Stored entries
↓↓↓

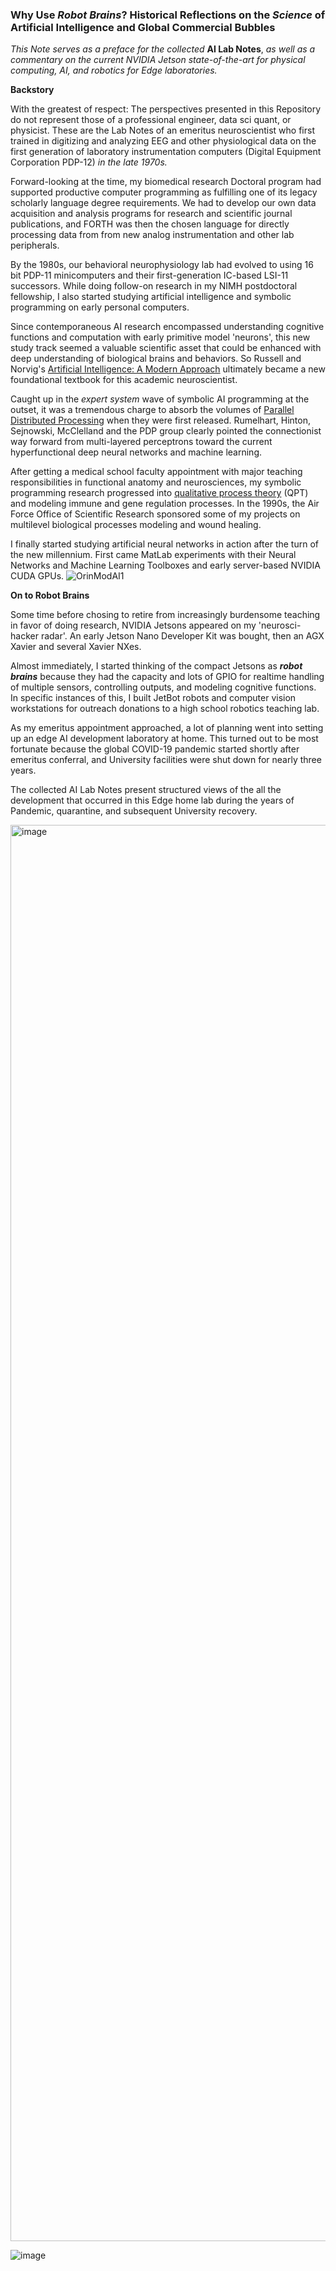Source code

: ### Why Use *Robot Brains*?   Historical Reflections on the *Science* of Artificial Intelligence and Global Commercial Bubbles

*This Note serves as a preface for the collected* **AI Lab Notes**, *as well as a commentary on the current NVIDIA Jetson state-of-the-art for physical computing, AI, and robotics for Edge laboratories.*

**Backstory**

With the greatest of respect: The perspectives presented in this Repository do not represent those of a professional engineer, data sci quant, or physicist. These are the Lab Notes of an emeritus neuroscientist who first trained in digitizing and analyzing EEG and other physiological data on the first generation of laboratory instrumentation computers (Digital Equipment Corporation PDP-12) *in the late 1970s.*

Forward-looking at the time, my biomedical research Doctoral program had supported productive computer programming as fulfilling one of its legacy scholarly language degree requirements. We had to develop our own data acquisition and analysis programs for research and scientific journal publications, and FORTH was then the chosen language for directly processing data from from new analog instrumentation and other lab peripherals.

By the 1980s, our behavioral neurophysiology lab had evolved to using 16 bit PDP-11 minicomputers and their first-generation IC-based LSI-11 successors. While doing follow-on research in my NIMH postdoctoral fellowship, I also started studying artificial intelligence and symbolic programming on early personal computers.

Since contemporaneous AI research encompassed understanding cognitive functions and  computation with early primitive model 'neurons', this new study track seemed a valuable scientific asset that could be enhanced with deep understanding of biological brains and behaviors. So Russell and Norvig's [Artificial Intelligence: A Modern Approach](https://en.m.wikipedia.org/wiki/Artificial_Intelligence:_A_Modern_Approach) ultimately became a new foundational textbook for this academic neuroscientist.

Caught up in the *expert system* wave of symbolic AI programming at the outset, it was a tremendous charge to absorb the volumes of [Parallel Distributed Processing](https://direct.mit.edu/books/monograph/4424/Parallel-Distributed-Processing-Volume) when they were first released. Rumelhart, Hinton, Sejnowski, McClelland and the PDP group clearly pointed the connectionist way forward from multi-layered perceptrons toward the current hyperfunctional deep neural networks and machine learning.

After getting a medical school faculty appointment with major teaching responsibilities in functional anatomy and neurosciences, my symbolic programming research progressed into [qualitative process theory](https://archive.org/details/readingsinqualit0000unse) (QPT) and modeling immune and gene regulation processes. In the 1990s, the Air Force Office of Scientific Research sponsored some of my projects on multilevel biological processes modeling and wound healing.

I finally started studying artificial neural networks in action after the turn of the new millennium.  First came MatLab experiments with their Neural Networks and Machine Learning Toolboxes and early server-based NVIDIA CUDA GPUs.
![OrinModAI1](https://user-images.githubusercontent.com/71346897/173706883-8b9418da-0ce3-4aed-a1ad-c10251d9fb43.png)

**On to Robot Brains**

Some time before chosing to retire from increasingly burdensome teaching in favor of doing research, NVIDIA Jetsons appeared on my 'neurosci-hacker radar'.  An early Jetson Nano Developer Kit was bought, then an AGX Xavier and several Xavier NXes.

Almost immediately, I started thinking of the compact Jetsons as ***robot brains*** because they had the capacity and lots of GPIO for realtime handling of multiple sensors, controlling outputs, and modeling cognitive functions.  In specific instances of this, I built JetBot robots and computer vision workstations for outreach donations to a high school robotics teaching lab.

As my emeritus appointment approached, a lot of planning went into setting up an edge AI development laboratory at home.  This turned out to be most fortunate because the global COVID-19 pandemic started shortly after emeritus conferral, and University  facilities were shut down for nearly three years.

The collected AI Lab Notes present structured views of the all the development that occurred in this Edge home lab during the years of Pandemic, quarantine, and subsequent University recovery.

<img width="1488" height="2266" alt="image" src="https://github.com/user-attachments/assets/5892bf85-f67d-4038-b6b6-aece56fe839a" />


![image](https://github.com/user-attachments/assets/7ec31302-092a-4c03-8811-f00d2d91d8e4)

↑↑↑
↓↓↓

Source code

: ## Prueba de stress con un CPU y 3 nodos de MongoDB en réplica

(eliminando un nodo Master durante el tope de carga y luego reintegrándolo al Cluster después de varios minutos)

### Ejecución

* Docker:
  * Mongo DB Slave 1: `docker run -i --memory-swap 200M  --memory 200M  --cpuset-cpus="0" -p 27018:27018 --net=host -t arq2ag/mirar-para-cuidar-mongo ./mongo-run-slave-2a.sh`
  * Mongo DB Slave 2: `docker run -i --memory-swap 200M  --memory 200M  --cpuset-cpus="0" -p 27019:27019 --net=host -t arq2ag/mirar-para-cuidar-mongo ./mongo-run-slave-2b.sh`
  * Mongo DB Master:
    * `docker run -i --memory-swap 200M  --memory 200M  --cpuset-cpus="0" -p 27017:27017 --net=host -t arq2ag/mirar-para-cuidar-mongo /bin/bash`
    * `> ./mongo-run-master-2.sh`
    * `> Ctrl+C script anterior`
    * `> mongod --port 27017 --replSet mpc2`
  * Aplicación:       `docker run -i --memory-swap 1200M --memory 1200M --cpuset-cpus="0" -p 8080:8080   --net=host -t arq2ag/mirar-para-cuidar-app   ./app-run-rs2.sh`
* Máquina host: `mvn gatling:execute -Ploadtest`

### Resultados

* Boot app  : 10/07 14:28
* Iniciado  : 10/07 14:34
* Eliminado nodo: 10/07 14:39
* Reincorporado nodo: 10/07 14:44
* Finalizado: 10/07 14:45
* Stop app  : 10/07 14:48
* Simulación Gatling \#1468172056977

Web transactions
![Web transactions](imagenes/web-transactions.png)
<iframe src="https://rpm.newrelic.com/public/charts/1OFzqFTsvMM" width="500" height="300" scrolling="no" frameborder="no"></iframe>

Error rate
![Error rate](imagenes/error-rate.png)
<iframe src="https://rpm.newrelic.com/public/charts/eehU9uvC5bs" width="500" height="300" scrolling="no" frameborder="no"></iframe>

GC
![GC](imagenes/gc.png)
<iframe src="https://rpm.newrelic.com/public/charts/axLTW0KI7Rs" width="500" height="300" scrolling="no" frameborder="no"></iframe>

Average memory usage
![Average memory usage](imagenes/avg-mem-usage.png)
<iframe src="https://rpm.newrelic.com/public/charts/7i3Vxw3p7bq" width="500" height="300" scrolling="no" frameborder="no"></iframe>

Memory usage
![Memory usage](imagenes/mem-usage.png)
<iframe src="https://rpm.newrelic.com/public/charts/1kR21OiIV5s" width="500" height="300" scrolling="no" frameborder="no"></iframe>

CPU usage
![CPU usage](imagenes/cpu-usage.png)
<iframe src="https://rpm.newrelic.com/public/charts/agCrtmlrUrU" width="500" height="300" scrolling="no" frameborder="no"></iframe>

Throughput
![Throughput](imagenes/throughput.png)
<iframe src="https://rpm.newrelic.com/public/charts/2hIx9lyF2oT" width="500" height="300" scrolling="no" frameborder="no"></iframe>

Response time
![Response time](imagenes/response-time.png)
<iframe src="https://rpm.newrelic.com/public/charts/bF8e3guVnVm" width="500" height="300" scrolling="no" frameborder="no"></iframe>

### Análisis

↑↑↑
↓↓↓

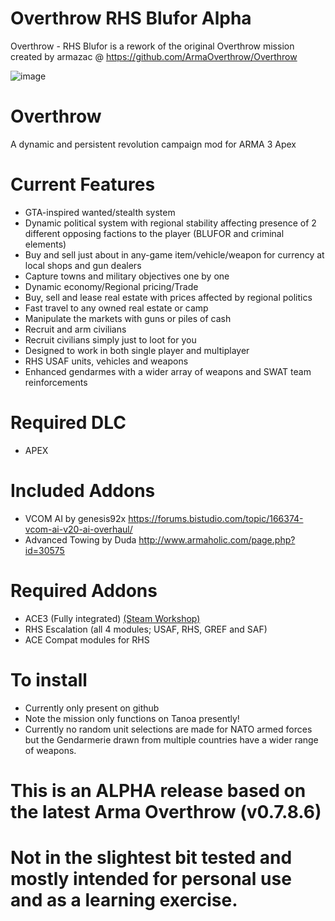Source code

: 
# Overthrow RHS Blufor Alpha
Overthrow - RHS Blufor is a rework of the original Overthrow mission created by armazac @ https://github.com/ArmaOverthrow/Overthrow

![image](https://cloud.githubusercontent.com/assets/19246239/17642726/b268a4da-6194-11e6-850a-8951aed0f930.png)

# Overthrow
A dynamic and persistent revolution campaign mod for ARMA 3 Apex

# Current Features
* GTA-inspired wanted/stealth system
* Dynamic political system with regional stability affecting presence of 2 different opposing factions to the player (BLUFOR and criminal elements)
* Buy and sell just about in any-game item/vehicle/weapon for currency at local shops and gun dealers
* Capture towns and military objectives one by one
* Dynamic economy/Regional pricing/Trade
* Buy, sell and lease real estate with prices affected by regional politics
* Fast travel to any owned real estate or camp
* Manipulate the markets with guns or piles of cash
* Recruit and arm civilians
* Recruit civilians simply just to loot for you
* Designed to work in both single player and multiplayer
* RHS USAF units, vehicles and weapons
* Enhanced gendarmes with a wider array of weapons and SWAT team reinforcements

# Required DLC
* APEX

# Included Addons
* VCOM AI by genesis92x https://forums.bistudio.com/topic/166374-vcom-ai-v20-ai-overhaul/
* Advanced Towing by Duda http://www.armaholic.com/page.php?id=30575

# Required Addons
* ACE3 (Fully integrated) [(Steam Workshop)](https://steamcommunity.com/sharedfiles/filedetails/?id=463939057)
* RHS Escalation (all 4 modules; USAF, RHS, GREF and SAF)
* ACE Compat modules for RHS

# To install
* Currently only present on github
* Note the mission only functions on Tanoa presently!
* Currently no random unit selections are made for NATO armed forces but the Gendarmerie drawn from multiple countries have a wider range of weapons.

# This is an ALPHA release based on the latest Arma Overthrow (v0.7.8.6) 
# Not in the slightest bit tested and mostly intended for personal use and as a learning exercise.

↑↑↑

■ Exercise objective: Your task is to retype the entries verbatim, starting with the line that holds "Since contemporaneous AI" and stopping after the line that holds "Caught up in".

■ Reply:
Since contemporaneous AI research encompassed understanding cognitive functions and  computation with early primitive model 'neurons', this new study track seemed a valuable scientific asset that could be enhanced with deep understanding of biological brains and behaviors. So Russell and Norvig's [Artificial Intelligence: A Modern Approach](https://en.m.wikipedia.org/wiki/Artificial_Intelligence:_A_Modern_Approach) ultimately became a new foundational textbook for this academic neuroscientist.

Caught up in the *expert system* wave of symbolic AI programming at the outset, it was a tremendous charge to absorb the volumes of [Parallel Distributed Processing](https://direct.mit.edu/books/monograph/4424/Parallel-Distributed-Processing-Volume) when they were first released. Rumelhart, Hinton, Sejnowski, McClelland and the PDP group clearly pointed the connectionist way forward from multi-layered perceptrons toward the current hyperfunctional deep neural networks and machine learning.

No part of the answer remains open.